• _Try it_
Using the data below, gather each line that includes the word "carbonate".

Dataset Block Start

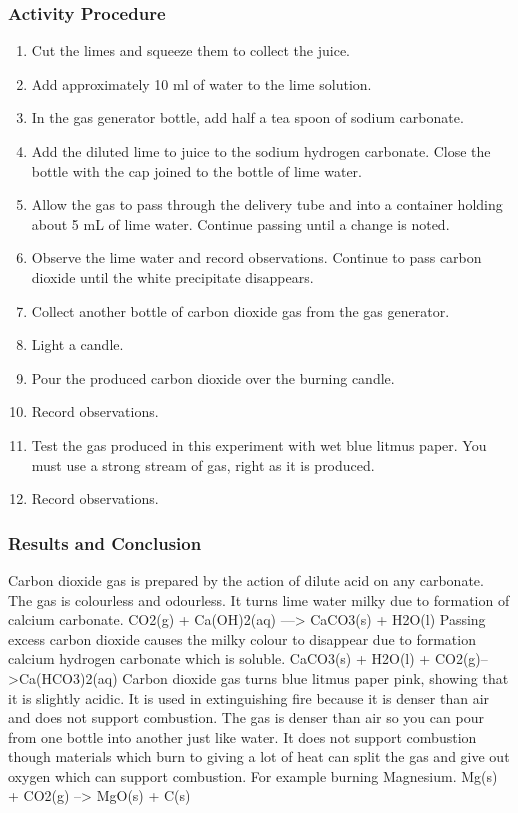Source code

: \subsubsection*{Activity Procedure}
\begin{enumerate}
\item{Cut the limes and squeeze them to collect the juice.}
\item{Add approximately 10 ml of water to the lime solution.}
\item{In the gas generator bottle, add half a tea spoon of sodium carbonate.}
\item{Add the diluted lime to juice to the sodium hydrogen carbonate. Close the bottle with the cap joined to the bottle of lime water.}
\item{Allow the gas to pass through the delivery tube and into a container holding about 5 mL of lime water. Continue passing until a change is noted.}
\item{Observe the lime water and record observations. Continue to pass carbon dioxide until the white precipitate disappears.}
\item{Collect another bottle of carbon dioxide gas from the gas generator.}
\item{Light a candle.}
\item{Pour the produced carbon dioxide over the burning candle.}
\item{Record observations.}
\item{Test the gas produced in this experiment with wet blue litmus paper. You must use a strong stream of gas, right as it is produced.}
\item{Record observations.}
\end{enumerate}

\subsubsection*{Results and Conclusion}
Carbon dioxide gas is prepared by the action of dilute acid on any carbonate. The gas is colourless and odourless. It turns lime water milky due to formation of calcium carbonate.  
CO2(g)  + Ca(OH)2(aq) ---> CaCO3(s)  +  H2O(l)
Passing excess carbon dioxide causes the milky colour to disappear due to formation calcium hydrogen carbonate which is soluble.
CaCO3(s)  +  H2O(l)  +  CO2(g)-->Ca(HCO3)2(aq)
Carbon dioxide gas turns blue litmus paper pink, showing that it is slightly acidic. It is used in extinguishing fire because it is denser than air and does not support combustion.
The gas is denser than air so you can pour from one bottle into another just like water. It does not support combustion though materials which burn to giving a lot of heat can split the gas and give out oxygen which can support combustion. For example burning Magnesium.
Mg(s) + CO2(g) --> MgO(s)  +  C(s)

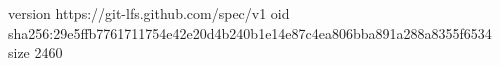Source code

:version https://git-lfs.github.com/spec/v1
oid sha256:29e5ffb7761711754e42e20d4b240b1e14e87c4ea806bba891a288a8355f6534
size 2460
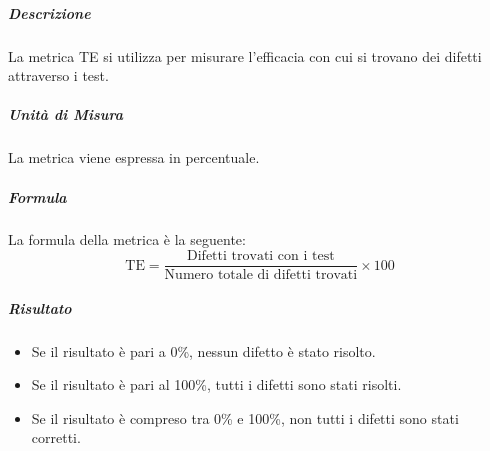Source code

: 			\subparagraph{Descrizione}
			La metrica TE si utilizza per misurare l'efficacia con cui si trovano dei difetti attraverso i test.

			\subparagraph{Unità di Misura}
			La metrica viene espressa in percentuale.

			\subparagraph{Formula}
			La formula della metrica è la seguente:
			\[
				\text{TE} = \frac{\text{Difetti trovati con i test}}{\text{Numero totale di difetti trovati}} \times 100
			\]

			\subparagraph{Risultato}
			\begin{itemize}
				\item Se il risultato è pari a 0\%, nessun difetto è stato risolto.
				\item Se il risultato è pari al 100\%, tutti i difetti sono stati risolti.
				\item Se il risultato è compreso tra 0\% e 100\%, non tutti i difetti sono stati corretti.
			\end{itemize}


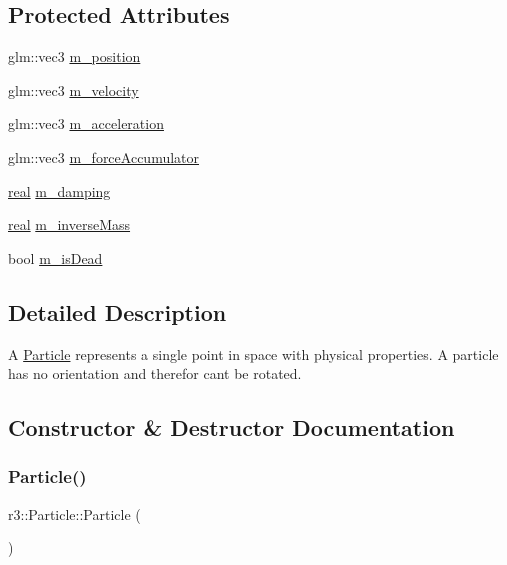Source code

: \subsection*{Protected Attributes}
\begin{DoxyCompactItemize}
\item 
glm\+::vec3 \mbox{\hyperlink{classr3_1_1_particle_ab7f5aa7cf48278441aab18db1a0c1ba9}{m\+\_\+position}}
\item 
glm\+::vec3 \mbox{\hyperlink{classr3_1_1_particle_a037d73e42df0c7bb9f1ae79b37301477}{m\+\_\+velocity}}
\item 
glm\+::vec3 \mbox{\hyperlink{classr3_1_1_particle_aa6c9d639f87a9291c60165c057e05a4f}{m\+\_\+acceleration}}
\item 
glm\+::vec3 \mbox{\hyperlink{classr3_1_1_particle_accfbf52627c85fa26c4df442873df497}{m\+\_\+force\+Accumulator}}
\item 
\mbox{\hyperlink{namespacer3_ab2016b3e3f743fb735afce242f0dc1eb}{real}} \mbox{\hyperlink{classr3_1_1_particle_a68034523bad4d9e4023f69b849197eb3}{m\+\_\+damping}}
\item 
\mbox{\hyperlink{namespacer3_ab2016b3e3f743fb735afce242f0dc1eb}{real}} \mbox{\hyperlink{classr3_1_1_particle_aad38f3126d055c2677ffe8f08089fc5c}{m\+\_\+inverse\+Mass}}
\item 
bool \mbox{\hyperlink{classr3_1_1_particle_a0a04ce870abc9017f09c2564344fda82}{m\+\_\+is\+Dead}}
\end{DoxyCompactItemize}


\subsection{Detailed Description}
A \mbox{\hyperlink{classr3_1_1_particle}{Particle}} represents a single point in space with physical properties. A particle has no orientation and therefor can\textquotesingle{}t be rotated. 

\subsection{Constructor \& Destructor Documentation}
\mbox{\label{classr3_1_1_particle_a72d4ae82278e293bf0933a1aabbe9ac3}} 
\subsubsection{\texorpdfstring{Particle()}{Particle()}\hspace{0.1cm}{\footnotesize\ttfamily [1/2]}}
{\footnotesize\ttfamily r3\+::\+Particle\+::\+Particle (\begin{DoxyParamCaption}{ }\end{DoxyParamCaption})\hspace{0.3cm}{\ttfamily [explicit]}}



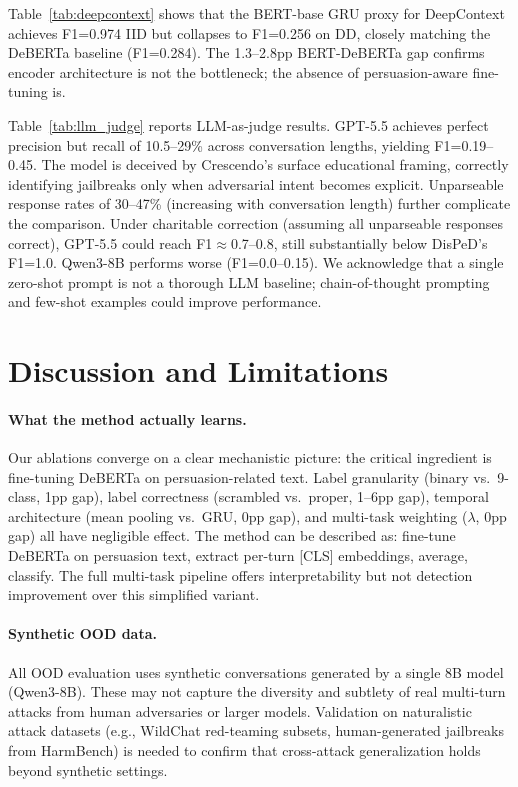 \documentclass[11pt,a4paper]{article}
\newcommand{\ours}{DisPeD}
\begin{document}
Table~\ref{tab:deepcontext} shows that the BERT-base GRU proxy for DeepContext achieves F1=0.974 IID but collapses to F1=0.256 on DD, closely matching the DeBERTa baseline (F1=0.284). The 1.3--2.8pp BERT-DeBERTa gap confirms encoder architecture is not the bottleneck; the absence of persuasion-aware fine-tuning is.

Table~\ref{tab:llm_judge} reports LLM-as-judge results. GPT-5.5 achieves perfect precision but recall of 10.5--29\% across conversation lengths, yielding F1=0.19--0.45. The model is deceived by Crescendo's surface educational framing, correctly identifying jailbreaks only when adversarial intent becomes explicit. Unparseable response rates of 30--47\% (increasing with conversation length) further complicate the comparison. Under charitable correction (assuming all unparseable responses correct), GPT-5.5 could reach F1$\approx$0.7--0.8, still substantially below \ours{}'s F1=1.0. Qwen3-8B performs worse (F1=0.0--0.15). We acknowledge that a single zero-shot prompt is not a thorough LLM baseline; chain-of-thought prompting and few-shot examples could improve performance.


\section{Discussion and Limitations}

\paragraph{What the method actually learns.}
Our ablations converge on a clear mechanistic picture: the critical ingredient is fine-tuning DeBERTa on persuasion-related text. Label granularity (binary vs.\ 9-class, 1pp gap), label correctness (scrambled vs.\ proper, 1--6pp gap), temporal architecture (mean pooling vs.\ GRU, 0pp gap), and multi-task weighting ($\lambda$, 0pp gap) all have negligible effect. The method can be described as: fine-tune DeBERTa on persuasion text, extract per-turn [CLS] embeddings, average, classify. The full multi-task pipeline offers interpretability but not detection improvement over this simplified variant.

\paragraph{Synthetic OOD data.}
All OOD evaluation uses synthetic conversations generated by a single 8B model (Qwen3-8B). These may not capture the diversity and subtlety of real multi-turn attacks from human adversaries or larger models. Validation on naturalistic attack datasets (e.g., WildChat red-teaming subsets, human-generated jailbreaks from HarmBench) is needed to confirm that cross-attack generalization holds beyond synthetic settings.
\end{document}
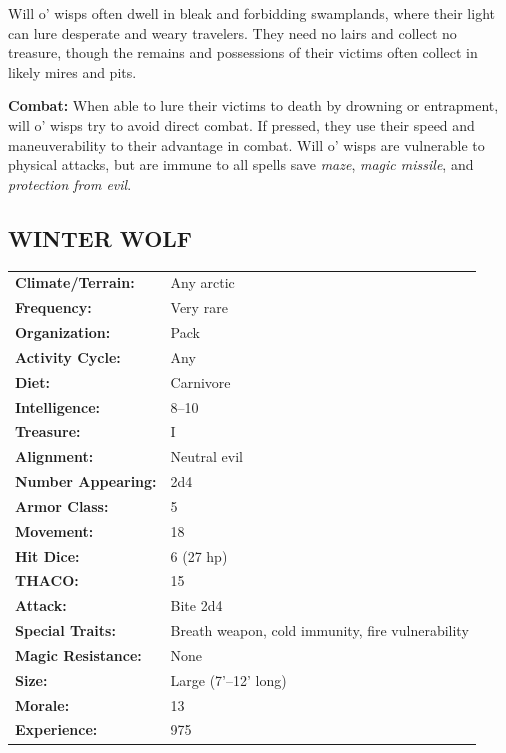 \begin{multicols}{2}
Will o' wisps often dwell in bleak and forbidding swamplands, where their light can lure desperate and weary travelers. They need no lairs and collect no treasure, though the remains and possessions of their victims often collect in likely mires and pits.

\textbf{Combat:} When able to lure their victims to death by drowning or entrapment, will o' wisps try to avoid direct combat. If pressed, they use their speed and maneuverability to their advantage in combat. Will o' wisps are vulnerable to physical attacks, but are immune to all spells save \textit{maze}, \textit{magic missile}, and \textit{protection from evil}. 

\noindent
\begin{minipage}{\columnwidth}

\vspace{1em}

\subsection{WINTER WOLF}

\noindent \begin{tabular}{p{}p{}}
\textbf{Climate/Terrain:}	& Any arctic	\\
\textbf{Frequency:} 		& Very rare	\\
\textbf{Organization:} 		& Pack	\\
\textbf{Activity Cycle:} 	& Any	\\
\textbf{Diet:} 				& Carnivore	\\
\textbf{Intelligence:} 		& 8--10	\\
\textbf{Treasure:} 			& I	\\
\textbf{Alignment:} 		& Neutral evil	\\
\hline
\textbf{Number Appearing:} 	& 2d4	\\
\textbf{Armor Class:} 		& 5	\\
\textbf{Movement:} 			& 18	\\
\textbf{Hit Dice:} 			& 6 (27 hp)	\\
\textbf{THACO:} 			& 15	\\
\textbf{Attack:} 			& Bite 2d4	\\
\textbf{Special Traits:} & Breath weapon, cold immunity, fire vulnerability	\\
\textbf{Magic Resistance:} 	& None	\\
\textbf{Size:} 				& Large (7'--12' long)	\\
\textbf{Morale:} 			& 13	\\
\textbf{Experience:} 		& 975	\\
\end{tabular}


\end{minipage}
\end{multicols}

Dataset Block End

• _Answer below_
\item{In the gas generator bottle, add half a tea spoon of sodium carbonate.}
\item{Add the diluted lime to juice to the sodium hydrogen carbonate. Close the bottle with the cap joined to the bottle of lime water.}
Carbon dioxide gas is prepared by the action of dilute acid on any carbonate. The gas is colourless and odourless. It turns lime water milky due to formation of calcium carbonate.  
Passing excess carbon dioxide causes the milky colour to disappear due to formation calcium hydrogen carbonate which is soluble.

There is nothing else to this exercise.